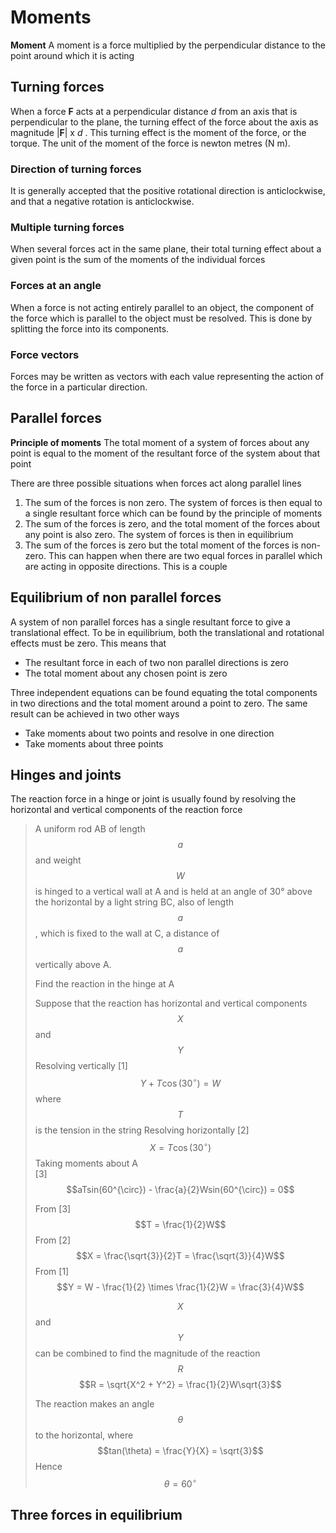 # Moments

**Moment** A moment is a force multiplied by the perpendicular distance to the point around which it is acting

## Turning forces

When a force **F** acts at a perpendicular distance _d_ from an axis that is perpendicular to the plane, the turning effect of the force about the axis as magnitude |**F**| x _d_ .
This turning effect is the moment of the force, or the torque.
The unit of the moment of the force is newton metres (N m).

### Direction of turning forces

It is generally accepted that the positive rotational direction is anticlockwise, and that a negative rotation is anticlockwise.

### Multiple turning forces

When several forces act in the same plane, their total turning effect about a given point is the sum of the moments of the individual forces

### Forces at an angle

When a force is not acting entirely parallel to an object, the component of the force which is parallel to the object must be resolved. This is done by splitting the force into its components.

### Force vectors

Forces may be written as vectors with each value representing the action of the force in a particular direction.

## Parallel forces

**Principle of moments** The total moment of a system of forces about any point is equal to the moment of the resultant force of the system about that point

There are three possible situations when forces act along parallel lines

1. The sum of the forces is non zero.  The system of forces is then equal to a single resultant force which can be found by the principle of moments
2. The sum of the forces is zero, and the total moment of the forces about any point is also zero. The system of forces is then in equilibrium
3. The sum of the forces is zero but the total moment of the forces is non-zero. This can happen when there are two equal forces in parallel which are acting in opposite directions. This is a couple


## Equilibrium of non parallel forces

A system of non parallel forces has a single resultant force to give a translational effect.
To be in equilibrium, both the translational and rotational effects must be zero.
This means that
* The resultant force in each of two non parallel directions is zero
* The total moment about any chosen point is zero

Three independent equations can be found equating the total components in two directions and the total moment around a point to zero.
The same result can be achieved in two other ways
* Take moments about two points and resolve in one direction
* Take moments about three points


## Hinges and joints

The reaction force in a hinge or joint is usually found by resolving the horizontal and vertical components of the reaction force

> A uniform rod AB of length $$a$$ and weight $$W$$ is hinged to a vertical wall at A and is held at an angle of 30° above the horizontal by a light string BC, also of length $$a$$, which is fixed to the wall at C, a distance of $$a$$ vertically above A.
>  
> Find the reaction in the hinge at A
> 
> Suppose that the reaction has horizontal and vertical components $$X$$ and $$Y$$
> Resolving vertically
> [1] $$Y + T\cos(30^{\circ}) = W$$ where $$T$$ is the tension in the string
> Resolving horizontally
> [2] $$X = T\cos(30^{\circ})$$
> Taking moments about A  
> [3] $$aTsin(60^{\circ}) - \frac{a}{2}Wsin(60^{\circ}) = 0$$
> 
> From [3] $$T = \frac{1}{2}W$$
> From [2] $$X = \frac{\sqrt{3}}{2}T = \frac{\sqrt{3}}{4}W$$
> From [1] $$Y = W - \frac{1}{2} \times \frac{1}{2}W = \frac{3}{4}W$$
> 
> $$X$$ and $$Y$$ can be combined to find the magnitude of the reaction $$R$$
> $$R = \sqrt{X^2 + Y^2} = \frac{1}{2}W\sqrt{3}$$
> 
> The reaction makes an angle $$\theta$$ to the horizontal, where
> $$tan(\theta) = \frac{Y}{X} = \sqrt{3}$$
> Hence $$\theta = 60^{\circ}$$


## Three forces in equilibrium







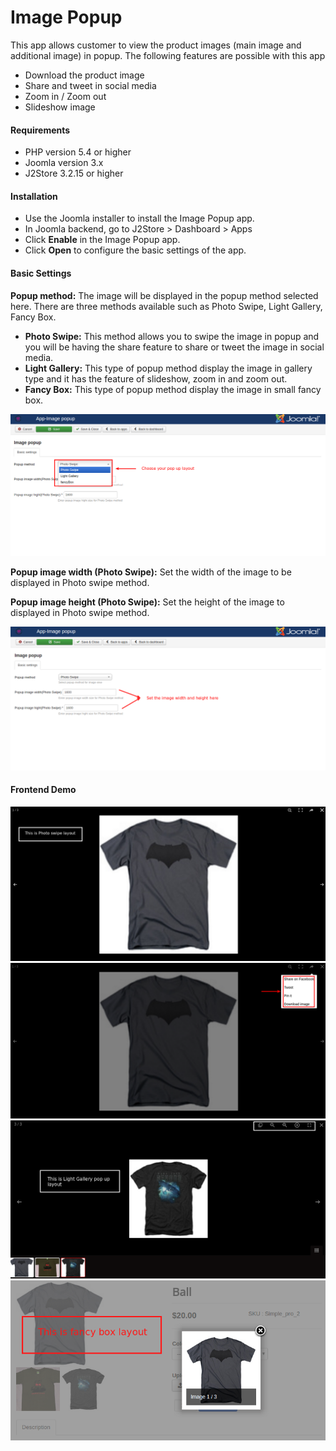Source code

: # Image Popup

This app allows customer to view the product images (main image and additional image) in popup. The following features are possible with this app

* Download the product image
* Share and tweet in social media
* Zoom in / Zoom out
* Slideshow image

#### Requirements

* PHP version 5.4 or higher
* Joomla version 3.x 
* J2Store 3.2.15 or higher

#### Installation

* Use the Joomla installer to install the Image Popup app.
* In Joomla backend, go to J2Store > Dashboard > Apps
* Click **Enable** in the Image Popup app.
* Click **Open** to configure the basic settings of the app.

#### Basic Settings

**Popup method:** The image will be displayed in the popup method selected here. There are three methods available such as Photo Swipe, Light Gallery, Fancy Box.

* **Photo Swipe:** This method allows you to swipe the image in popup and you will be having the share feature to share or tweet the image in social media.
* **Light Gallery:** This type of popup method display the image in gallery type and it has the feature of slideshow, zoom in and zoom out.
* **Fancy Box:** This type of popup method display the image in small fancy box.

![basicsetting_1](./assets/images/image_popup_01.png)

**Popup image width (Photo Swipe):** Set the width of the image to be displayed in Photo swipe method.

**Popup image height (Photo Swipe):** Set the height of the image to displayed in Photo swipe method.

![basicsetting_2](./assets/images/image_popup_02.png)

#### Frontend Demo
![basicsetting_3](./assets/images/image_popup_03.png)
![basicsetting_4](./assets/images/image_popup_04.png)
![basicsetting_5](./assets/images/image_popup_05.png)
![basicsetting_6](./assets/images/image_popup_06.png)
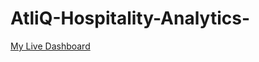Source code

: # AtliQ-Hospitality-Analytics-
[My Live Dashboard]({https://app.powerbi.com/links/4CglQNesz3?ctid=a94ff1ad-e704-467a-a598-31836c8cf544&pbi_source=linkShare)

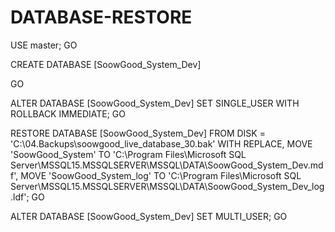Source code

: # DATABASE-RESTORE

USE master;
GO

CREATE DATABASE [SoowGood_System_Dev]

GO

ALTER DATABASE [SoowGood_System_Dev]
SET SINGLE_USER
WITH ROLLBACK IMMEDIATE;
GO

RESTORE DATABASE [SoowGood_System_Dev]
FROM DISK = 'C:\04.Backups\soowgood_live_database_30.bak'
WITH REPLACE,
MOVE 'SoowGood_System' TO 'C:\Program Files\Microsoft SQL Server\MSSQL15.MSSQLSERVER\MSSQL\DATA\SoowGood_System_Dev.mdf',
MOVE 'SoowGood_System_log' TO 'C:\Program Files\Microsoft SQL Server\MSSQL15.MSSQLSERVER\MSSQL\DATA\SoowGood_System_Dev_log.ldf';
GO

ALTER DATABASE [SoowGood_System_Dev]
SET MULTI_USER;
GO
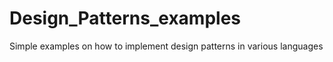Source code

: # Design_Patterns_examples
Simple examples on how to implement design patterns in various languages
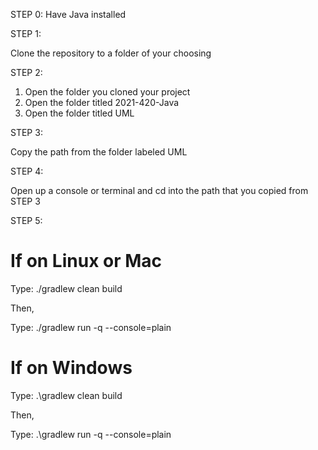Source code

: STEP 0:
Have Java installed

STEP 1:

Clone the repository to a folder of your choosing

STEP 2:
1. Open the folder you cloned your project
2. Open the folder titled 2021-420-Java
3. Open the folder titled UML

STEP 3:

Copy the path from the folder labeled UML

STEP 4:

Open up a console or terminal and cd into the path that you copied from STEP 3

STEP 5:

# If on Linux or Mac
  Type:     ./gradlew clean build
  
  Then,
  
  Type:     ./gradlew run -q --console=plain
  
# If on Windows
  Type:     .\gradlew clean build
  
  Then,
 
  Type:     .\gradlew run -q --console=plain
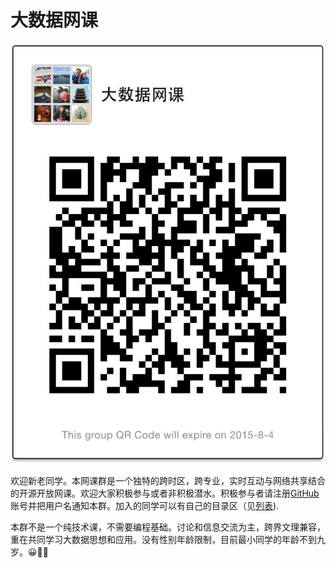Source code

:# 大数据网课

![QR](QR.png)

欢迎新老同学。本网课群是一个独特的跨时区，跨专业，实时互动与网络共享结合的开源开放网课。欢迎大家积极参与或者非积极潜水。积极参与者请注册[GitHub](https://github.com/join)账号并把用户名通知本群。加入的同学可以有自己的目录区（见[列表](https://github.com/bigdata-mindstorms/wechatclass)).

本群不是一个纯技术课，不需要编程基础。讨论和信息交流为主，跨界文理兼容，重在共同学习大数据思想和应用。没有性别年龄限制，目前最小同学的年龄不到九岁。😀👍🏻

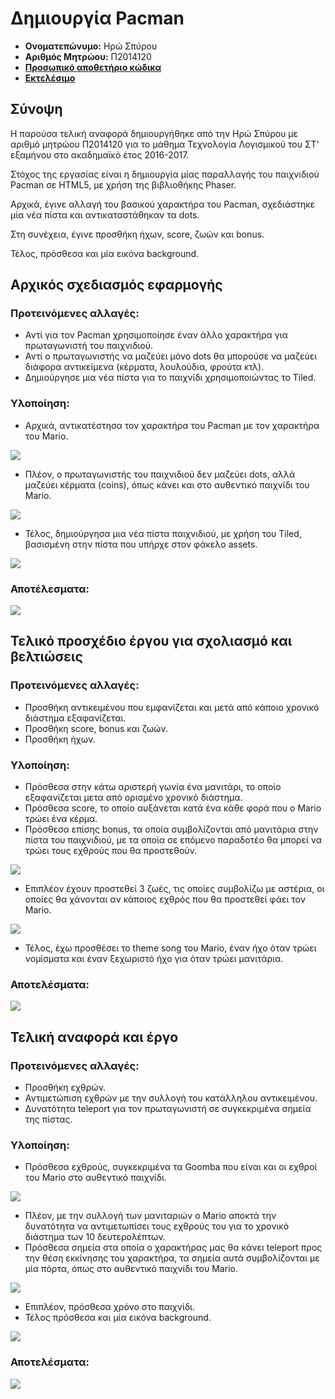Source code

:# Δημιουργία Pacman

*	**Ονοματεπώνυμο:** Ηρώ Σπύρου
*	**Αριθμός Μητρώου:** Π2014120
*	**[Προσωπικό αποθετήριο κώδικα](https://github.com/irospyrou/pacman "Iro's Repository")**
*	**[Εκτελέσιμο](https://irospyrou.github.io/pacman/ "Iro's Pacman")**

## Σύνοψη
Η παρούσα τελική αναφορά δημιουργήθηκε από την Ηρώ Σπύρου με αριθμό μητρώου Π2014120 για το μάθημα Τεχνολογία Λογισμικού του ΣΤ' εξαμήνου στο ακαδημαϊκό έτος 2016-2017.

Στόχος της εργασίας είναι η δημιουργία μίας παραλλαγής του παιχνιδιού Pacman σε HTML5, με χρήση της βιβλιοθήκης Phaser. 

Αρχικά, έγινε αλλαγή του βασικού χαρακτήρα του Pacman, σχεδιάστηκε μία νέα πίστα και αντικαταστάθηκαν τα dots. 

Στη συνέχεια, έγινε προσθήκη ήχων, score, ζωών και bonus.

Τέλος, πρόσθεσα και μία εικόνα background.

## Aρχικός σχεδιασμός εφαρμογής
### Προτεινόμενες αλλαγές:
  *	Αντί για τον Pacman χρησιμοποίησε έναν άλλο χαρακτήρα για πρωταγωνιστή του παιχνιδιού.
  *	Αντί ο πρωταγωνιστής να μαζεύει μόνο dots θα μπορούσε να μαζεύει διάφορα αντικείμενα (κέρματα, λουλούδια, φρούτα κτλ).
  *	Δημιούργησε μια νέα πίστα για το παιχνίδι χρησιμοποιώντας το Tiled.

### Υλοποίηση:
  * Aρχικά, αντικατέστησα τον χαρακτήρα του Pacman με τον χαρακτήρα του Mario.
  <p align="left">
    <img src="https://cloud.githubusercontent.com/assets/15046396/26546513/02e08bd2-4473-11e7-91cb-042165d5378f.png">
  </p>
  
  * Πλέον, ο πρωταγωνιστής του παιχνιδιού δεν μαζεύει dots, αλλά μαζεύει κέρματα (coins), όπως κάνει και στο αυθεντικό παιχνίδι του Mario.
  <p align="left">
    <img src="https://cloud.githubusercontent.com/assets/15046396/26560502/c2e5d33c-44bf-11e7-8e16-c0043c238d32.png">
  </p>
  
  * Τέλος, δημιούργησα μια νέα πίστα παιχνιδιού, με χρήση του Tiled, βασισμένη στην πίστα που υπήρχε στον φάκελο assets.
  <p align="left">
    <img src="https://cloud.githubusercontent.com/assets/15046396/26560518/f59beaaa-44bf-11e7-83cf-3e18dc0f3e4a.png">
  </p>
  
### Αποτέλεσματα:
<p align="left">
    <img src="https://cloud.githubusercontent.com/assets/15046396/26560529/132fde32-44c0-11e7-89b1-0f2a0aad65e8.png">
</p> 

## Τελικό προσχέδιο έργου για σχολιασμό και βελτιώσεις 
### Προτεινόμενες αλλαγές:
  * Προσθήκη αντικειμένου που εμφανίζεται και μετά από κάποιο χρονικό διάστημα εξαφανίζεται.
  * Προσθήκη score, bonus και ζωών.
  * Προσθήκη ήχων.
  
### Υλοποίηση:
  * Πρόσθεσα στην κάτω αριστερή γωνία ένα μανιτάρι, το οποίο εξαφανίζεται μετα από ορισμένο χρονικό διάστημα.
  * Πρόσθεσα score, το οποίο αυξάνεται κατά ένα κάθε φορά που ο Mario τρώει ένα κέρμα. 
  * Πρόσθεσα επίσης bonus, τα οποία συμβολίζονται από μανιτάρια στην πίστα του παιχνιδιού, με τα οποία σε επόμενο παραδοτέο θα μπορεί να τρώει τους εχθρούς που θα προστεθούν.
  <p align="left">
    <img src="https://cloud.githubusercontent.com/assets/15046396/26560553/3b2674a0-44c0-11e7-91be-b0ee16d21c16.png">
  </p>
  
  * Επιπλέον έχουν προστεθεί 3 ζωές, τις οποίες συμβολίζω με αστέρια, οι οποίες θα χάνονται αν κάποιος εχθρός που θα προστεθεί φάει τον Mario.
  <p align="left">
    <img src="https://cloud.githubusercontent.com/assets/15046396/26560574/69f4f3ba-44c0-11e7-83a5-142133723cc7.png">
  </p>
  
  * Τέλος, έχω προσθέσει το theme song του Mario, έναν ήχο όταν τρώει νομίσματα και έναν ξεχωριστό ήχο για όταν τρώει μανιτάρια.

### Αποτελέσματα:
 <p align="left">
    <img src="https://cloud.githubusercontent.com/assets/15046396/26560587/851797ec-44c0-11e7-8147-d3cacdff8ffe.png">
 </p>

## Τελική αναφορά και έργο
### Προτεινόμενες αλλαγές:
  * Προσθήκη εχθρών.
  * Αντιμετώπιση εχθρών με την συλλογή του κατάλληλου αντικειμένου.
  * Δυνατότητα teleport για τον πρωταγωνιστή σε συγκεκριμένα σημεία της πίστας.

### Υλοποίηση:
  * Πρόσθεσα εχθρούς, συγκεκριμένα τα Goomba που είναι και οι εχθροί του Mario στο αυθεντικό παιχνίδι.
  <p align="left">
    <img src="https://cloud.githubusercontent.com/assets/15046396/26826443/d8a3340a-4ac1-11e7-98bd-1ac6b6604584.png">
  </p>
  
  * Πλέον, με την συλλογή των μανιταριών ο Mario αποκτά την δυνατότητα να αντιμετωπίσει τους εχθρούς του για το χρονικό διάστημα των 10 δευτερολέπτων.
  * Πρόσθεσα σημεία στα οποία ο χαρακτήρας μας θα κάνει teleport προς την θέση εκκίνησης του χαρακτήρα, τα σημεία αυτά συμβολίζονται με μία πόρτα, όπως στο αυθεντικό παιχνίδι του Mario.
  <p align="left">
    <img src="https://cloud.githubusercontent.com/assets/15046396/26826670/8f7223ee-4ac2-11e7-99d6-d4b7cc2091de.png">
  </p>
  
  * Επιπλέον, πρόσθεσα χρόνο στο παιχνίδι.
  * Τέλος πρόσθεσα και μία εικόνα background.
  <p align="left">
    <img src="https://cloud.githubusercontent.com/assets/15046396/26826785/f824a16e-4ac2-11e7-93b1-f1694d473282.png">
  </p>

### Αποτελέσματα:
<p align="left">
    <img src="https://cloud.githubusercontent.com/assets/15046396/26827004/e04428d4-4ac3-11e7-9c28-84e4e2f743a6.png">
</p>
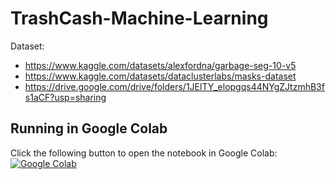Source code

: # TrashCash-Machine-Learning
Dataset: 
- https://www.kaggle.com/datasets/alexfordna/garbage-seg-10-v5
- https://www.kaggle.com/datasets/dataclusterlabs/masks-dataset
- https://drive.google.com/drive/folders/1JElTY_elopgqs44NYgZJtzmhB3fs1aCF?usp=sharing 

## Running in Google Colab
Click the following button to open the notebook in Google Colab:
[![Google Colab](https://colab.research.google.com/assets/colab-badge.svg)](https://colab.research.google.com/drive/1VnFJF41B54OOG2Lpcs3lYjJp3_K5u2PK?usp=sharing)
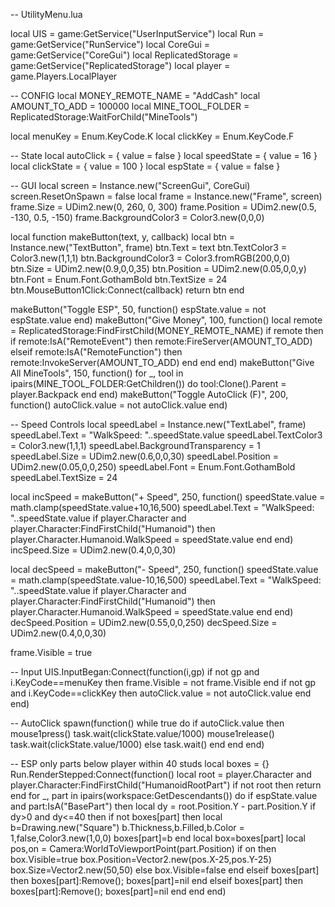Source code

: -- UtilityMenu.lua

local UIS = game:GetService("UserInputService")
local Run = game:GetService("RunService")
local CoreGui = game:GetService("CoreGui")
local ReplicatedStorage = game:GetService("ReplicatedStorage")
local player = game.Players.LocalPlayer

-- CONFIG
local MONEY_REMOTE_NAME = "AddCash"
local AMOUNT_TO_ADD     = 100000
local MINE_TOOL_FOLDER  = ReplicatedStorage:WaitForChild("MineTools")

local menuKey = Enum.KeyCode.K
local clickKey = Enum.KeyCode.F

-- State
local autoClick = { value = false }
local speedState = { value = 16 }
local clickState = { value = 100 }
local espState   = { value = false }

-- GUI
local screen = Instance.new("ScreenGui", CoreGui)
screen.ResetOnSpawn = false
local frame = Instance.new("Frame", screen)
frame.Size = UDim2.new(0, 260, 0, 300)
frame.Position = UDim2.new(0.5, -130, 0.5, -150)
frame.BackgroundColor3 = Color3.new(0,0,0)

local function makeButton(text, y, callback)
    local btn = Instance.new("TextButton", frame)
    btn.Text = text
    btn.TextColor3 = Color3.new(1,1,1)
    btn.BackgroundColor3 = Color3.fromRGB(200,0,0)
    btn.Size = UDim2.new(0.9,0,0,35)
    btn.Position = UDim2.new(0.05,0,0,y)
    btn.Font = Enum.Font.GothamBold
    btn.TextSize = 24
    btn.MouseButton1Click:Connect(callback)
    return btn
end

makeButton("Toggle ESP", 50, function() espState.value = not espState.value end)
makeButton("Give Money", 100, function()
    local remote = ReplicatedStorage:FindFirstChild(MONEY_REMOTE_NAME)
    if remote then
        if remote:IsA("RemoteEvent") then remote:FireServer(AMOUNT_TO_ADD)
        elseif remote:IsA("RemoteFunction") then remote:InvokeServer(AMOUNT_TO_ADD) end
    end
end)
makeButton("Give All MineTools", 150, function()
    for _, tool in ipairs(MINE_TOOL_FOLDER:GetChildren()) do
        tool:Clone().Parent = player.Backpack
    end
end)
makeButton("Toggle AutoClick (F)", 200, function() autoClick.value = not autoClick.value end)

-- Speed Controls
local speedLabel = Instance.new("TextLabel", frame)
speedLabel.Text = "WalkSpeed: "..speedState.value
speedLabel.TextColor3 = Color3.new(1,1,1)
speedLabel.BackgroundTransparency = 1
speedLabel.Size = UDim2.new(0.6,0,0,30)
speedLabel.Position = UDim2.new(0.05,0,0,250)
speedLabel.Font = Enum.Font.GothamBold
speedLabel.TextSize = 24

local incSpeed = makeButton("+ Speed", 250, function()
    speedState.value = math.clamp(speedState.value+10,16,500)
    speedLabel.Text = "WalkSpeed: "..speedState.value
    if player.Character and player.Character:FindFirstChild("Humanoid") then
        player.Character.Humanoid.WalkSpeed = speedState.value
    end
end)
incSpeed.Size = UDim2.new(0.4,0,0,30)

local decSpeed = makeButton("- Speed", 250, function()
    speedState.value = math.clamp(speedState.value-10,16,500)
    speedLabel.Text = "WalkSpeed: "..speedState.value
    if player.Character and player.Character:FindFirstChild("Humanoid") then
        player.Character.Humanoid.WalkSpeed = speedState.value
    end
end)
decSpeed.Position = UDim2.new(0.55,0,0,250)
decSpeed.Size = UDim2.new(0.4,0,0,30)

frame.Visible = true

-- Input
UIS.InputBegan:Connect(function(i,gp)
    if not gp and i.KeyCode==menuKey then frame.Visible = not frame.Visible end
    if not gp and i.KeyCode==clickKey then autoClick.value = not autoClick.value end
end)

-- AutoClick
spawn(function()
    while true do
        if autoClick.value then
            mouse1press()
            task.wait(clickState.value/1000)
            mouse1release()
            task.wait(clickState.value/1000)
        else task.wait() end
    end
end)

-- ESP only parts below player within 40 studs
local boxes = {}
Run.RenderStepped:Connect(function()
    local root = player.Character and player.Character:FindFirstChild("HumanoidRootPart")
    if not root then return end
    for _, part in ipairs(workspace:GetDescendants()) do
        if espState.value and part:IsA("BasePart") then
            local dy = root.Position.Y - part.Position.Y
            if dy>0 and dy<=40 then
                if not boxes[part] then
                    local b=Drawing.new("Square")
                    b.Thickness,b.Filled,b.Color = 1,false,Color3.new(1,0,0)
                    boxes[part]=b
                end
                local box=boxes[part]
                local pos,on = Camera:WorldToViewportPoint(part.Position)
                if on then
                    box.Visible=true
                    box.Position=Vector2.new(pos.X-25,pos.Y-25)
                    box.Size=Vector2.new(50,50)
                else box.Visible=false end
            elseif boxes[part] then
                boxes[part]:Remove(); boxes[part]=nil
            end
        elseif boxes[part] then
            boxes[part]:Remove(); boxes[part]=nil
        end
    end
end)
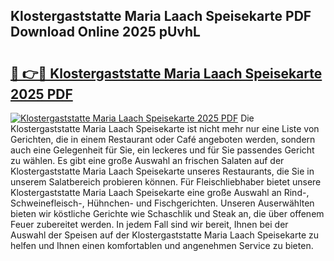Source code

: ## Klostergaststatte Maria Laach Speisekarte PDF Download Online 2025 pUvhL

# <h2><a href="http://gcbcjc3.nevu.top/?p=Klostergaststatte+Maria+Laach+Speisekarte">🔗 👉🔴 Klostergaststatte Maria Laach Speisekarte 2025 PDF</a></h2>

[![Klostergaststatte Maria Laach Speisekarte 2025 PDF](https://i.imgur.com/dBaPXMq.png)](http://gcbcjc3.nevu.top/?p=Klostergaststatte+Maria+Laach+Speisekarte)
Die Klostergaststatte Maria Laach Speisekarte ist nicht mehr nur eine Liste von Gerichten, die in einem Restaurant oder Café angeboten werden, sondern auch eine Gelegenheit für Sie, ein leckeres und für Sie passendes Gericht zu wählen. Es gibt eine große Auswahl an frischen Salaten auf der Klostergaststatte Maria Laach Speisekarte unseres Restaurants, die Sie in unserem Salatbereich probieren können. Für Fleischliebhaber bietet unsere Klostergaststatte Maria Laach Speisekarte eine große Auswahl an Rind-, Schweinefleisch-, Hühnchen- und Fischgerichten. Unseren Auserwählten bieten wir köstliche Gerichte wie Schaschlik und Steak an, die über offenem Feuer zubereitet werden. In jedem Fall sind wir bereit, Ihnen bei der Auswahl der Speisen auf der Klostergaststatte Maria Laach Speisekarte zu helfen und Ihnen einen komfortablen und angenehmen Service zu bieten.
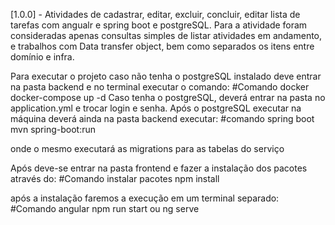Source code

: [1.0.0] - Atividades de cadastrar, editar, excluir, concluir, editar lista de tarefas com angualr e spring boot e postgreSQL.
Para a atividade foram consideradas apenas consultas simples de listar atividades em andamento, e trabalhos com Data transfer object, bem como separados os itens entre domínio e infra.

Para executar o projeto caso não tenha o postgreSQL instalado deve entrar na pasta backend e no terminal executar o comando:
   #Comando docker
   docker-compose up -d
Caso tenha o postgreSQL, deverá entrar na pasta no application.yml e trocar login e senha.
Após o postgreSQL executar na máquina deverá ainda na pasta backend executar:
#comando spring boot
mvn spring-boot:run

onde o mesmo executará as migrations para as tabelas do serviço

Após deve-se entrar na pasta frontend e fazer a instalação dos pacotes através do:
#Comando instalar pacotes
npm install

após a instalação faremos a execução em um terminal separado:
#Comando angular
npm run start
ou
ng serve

> _Task prompt_: Using the entries above, extract exactly the span from the line with "if dy>0 and dy<=40 then" to the line with "boxes[part]=b", both lines included; leave out everything else.

> _Reply_:
            if dy>0 and dy<=40 then
                if not boxes[part] then
                    local b=Drawing.new("Square")
                    b.Thickness,b.Filled,b.Color = 1,false,Color3.new(1,0,0)
                    boxes[part]=b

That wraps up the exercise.